Look through the material and tally each line bearing the word "that". Give only the total.
Start of RECORDS SUPPLIED
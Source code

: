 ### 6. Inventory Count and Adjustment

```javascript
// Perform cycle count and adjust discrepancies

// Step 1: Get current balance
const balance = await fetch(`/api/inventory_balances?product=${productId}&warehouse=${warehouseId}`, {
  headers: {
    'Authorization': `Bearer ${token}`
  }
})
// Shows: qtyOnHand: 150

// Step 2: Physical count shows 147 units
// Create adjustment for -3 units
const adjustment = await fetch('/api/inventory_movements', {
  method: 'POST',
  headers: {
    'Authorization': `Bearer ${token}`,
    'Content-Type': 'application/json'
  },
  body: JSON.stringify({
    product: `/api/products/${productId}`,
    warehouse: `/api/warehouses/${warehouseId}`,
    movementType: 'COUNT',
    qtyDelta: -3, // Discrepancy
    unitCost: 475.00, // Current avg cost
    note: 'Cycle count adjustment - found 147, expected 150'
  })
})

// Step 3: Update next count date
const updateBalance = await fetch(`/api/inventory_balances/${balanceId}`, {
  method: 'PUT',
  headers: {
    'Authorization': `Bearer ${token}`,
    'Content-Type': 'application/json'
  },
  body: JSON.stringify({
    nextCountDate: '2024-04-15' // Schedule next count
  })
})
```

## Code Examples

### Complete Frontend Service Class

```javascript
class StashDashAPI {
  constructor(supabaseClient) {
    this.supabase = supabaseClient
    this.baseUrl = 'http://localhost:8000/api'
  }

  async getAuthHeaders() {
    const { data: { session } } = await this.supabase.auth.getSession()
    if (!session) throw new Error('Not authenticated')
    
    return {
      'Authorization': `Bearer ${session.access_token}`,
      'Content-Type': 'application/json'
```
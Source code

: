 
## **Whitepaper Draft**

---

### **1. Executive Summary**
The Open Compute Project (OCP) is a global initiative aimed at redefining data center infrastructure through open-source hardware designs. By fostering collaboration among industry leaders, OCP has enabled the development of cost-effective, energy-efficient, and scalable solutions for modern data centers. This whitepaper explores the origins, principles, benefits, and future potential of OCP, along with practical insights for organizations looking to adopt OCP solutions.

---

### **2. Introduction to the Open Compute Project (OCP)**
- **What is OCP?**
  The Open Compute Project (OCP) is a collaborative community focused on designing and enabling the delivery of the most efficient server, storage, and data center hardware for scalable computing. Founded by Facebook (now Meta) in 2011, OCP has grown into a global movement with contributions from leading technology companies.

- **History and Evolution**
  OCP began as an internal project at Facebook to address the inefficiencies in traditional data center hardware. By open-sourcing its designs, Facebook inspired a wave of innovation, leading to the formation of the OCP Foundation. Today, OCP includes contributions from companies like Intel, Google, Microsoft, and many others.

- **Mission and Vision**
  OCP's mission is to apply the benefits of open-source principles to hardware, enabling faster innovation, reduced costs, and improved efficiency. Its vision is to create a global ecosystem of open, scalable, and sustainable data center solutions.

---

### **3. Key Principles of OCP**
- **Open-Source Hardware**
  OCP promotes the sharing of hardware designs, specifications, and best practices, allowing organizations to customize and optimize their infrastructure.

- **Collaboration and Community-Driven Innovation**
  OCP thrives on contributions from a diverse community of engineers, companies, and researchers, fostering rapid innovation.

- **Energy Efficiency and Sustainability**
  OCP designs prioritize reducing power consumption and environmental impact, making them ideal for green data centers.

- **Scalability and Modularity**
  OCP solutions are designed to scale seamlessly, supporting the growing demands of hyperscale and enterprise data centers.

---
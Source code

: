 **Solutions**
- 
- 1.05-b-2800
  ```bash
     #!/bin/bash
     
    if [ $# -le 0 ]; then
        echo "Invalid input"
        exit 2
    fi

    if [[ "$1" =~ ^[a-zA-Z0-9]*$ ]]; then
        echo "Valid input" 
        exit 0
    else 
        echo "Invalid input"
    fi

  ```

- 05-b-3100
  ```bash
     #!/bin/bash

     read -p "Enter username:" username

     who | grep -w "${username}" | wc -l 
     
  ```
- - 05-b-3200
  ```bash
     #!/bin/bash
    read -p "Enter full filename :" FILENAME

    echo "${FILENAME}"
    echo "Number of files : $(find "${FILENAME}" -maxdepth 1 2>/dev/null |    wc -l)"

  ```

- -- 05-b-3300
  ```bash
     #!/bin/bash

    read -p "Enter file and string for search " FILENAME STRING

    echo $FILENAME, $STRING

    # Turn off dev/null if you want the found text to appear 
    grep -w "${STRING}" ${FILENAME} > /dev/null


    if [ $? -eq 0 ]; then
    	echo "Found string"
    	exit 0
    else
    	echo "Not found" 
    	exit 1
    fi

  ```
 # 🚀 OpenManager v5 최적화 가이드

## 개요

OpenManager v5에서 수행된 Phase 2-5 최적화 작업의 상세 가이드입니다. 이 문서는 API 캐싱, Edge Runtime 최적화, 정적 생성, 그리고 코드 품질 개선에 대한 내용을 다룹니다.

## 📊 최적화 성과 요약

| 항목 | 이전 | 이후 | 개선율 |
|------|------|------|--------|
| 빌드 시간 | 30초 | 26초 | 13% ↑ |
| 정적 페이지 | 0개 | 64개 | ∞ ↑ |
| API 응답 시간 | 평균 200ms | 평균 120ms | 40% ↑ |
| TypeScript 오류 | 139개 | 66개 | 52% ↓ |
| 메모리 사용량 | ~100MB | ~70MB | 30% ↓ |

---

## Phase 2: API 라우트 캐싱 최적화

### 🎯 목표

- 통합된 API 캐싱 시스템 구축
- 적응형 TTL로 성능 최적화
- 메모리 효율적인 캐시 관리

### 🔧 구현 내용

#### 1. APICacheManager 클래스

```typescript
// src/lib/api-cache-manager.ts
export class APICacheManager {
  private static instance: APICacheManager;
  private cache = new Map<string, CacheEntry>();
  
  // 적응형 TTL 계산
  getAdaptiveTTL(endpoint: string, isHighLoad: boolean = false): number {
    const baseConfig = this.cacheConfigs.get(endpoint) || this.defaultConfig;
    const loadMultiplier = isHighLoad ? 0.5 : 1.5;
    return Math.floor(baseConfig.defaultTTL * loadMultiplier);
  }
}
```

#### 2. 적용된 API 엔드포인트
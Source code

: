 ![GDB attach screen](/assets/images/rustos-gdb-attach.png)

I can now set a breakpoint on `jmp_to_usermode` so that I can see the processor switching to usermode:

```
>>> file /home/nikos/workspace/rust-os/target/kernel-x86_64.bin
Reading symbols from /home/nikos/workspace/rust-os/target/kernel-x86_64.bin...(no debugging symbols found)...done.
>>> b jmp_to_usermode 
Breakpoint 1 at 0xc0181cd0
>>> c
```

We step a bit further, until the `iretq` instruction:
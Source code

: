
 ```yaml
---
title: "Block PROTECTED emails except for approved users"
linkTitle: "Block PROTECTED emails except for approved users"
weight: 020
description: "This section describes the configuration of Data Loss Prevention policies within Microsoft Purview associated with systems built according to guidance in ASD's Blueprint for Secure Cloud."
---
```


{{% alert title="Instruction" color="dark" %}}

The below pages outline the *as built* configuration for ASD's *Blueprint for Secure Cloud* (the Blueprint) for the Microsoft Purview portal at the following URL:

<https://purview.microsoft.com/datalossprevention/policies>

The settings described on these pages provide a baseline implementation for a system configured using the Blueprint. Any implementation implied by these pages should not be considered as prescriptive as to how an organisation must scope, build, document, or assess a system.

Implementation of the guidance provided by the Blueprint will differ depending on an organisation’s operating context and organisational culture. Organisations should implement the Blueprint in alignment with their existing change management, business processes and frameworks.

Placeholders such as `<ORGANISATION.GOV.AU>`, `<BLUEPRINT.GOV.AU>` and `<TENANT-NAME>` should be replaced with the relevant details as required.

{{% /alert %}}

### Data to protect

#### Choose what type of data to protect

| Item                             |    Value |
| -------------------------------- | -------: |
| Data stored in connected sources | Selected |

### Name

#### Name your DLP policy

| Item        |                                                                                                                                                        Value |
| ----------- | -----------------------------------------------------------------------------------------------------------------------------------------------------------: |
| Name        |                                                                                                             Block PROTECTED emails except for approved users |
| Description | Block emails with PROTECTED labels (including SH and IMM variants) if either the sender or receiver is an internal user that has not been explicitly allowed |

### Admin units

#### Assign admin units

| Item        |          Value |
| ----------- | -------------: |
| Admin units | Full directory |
End of RECORDS SUPPLIED
YOUR SOLUTION:
2